Man (83) removed from Sex Offenders Register – despite being at ‘moderate risk’ of re-offending

Man (83) removed from Sex Offenders Register – despite being at ‘moderate risk’ of re-offending

The unnamed pensioner was aged 66 to 71 at the time of the crimes, which he was jailed for in 2013 and made subject to the notification requirements of the Sex Offenders Register for a minimum of five years.

Now, despite a legal challenge from the Crown, the man, who has been out of prison since 2014, has had his name removed from the register and will no longer be subject to regular police checks.

That is despite prosecutors arguing that he was at a ‘moderate risk of sexual recidivism’ – or five on a scale of one to 12 – because he maintains his innocence, has shown no empathy for his victims and even becomes ‘verbally hostile’ when he speaks about them. It was also heard that because the offender’s family have stood by him and believe his innocence they ‘are deemed to be collusive, in the sense that they will not challenge his behaviour in relation to his victims’.

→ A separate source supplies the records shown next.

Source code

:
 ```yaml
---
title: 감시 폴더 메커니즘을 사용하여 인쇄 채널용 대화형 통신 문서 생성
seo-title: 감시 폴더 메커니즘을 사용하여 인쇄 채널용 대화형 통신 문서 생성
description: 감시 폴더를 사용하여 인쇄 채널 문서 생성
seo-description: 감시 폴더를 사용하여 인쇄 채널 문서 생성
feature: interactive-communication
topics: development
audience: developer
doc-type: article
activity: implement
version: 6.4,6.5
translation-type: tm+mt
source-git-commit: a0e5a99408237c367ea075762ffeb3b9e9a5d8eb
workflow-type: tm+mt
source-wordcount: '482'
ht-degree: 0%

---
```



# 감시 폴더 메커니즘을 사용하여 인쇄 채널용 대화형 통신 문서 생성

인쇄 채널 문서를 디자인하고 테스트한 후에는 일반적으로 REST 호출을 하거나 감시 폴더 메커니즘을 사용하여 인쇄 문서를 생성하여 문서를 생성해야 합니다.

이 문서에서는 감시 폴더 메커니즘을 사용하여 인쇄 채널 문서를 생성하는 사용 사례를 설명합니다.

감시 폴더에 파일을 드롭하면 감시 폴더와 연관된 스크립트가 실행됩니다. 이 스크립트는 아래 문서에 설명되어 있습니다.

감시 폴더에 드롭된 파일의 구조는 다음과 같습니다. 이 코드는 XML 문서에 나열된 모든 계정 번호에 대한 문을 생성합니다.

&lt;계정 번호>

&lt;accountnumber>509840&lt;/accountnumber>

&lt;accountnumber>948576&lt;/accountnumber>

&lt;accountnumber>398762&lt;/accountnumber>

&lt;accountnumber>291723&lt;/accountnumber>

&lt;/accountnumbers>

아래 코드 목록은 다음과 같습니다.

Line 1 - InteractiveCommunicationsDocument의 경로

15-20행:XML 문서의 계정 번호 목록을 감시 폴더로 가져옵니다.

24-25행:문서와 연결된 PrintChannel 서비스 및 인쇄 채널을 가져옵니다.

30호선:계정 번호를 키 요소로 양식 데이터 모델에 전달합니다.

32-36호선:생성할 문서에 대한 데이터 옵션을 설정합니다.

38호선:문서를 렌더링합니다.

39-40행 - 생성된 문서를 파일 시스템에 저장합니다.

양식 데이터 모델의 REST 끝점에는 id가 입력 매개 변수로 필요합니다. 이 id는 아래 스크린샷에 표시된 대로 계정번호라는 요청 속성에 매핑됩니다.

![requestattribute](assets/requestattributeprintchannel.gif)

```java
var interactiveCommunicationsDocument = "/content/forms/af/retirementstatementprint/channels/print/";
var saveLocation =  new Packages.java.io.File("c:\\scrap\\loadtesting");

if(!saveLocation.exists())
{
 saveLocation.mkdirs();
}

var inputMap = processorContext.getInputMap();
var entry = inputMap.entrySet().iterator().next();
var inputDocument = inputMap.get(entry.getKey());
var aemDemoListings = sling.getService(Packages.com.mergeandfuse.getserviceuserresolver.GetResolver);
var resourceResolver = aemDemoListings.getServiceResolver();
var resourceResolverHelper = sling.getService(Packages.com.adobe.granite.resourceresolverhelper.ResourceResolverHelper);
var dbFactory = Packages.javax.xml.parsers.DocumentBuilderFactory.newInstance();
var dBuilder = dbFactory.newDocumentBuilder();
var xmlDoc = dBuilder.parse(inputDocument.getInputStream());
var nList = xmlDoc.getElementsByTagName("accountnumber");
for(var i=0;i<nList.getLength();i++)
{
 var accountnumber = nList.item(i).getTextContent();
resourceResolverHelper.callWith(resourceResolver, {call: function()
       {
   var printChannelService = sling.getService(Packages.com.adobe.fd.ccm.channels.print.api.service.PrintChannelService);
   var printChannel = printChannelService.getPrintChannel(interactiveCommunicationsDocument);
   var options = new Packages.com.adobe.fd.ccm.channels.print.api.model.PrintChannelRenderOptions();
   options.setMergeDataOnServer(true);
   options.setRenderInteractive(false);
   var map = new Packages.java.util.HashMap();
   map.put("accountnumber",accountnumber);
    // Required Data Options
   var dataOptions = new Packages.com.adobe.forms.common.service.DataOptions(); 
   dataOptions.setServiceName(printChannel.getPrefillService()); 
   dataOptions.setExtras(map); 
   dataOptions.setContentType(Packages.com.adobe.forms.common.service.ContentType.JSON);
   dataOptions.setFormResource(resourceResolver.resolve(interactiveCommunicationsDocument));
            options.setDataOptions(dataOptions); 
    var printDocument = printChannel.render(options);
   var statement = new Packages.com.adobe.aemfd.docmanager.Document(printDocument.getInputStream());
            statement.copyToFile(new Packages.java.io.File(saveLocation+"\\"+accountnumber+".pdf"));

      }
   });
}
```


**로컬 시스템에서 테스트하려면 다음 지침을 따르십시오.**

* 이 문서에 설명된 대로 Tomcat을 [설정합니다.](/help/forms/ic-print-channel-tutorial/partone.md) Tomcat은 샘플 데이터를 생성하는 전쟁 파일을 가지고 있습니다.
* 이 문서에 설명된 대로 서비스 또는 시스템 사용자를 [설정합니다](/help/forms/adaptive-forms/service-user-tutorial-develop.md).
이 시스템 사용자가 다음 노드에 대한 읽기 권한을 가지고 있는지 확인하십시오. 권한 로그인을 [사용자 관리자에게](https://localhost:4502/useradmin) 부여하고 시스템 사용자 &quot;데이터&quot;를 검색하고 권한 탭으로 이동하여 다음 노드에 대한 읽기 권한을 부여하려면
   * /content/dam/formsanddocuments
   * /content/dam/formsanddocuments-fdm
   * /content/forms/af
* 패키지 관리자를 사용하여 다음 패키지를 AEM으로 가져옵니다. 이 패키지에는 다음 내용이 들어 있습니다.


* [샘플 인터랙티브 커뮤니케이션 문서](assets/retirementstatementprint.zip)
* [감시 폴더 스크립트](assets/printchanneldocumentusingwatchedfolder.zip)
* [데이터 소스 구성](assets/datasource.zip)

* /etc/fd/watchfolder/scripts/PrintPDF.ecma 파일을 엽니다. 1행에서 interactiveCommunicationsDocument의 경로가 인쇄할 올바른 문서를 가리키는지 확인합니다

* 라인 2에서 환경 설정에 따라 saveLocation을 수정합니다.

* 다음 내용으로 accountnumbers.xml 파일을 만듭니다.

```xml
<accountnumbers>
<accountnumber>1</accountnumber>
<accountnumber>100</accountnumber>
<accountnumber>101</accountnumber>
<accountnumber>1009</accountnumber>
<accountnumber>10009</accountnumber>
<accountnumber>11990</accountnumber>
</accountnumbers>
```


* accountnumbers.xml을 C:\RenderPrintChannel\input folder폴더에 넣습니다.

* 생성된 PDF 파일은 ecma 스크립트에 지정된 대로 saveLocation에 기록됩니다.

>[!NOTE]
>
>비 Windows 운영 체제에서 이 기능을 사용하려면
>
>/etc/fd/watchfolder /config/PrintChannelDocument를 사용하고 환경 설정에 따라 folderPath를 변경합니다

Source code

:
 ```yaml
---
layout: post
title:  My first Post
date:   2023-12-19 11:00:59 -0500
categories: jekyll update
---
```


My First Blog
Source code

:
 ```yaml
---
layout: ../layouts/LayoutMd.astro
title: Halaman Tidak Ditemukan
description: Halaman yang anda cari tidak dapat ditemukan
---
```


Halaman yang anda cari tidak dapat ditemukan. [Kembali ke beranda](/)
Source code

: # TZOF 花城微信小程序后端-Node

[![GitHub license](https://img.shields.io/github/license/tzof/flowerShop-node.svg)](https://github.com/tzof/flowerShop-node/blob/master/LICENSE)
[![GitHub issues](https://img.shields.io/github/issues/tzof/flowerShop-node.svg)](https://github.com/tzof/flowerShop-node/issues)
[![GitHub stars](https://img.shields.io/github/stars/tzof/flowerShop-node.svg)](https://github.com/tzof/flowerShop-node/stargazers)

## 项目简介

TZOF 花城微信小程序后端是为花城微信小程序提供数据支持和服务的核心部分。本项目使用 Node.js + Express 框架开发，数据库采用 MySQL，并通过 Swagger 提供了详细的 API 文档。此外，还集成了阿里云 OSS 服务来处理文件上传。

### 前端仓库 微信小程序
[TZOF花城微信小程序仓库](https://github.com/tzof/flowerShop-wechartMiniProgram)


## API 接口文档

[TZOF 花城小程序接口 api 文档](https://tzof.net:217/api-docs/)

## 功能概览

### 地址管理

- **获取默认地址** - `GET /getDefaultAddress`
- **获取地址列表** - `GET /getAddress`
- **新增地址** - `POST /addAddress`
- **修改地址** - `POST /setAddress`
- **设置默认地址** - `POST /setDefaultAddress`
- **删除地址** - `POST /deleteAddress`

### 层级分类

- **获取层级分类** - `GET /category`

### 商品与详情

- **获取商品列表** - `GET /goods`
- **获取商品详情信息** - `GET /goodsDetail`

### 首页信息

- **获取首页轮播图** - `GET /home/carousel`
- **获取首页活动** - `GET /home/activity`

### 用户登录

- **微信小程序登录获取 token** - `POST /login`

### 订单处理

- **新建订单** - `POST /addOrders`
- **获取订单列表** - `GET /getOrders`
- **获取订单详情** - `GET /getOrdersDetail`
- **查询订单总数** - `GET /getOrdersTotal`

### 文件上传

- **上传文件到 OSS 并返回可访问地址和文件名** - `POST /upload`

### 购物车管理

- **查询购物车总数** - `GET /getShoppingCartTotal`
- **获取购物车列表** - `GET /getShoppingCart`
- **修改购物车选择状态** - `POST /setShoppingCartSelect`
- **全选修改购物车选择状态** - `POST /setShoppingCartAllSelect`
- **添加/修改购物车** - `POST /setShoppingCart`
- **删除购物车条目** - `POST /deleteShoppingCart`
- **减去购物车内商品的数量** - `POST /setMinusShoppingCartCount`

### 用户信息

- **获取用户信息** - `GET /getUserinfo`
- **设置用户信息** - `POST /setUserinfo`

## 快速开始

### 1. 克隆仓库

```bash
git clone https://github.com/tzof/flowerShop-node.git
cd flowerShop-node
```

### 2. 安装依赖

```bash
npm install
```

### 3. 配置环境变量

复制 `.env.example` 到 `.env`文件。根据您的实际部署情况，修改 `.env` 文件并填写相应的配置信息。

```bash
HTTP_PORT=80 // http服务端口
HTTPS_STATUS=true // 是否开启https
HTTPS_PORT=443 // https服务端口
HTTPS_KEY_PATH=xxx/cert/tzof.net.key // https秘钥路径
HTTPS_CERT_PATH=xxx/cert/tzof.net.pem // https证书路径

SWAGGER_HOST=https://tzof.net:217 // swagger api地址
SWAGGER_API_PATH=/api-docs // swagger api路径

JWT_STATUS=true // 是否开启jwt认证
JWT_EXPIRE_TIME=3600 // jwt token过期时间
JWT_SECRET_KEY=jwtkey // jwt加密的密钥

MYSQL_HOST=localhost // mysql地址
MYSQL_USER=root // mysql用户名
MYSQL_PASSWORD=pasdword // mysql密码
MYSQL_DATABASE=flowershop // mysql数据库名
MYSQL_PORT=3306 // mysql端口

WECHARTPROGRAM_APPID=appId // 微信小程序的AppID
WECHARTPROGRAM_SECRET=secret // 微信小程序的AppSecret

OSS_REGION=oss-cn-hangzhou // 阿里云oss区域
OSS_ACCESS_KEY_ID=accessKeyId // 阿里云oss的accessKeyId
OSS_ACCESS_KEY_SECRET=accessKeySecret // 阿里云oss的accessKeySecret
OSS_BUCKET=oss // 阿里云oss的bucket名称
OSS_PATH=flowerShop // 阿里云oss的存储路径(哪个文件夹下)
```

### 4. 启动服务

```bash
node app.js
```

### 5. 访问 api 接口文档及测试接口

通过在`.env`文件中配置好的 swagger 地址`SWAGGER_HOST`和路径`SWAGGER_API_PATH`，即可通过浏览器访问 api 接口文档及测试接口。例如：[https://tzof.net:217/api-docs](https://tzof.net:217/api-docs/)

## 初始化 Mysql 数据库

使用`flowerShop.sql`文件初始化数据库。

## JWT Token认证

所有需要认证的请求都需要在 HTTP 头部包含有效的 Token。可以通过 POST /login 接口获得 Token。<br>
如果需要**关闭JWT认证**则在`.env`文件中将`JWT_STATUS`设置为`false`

Campaigner Cheyenne O’Connor, who is a two-time Pride of Jersey finalist and who campaigned earlier this year for sex offenders to be subject to notification requirements for life, said it was ‘unbelievable’ that the man had been removed from the register.

‘He shouldn’t be off the register. He can’t even comprehend the fact he has damaged these children and still protests his innocence. Until he can admit what he’s done and see the impact it would have had on these children he shouldn’t even be able to apply to come off it.’

Miss O’Connor, who is also well know for her work catching sex offenders online using decoy accounts, said the man’s name should not have been redacted from court papers.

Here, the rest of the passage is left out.